Rowan Williams' response to the riots

Rowan Williams has been reflecting on the summer's riots in the Guardian. He asks:

How do we as a society back up good lessons in the home and show that we corporately want what a good family wants – mutual attention and affirmation, stability and emotional literacy, a sense of value that doesn't depend on accessories?


His answer is vague, indeed tautological, in the extreme:

We have to persuade them, simply, that we as government and civil society alike will put some intelligence and skill into giving them the stake they do not have.

More interesting is what he doesn't say, which is that religion might have any role to play in instilling a sense of values and responsibility in young people.

In the course of an eleven hundred word article, Williams avoids mentioning "God", "Jesus", "Christianity" or "religion" even once. There are no Biblical quotations, no drawing on the wealth of Christian social teaching, no examples drawn from the life of Christ or the writings of any major theologian. Nothing that could not have been written by a fully-committed atheist of similarly left-leaning persuasion. The archbishop mentions a report compiled on behalf of the Children's Society without hinting at the charity's close links with the Church of England.

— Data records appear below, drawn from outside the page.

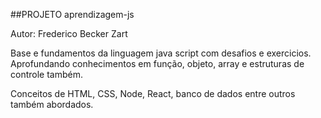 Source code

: ##PROJETO aprendizagem-js

Autor: Frederico Becker Zart

Base e fundamentos da linguagem java script com desafios e exercicios.
Aprofundando conhecimentos em função, objeto, array e estruturas de controle também.

Conceitos de HTML, CSS, Node, React, banco de dados entre outros também abordados.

Nor is there a single reference to the work of clergy in inner cities. Yet the churches have a good story to tell here. It's unlikely that many of the rioters were committed Christians or regular churchgoers. Many Christian clergy and leaders of other faiths have done remarkable work among the socially excluded, and have been doing so at least since the foundation of the Salvation Army way back in the 19th century.

Coming from a Christian leader - indeed, the country's most prominent and senior Christian leader, the religious head of the established church - these omissions are rather striking.

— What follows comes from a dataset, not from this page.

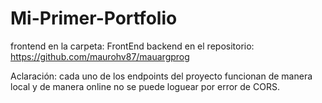 # Mi-Primer-Portfolio
frontend en la carpeta: FrontEnd
backend en el repositorio: https://github.com/maurohv87/mauargprog 

Aclaración: cada uno de los endpoints del proyecto funcionan de manera local y de manera online no se puede loguear por error de CORS.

Rowan Williams' politics are one thing. Some will nod in agreement at the archbishop's characterisation of the rioters as disappointed, disaffected youth, whose "vague but strong longings for something like secure employment" have been thwarted by unstable families and a failed education system. Others will note that the commandment Thou Shalt Not Steal does not come hedged about with sociological caveats. But that's a different argument. The Bible and Christian tradition contain resources enough to support both conservative and socialist arguments. So why not use them?

Without any explicit religious underpinning, or any other, Williams' comments are mere verbiage. For he fails to offer the solutions that, presumably, he believes would make a radical difference to the lives of young people trapped in a cycle of inner-city deprivation. "Young people need love," he writes. Do they, perhaps, need the love of God? They need "a dependable background for their lives, emotionally and socially... that helps them take certain things for granted so that they know they don't have to fight ceaselessly for recognition." Might religion help to shore up such a background? Williams doesn't tell us. He appears not to have even considered the question. Surely one would expect a leading clergyman to argue, and think, that the hopelessness that blights so many lives is as much spiritual as economic.

It has been suggested to me that there is indeed a deep theological perspective lurking behind Williams' pop sociology. I've no doubt that there is - in, for example, his comments on the shallowness of consumerism and its "fierce Darwinian hierarchy of style" (great phrase, that). But it takes a theologian to spot it.

Bishops are expected (or assume themselves) to be experts on morality, but they derive that status from the ancient and still resonant association between morality and faith. Rowan Williams is posing here as a standalone moral philosopher, or, worse, as an opinionated columnist. He fails to make clear the connection with his views on society and politics with his Christianity. He seems almost to be embarrassed by it. Yet without God he is nothing. Just what is the point of an archbishop who doesn't do God?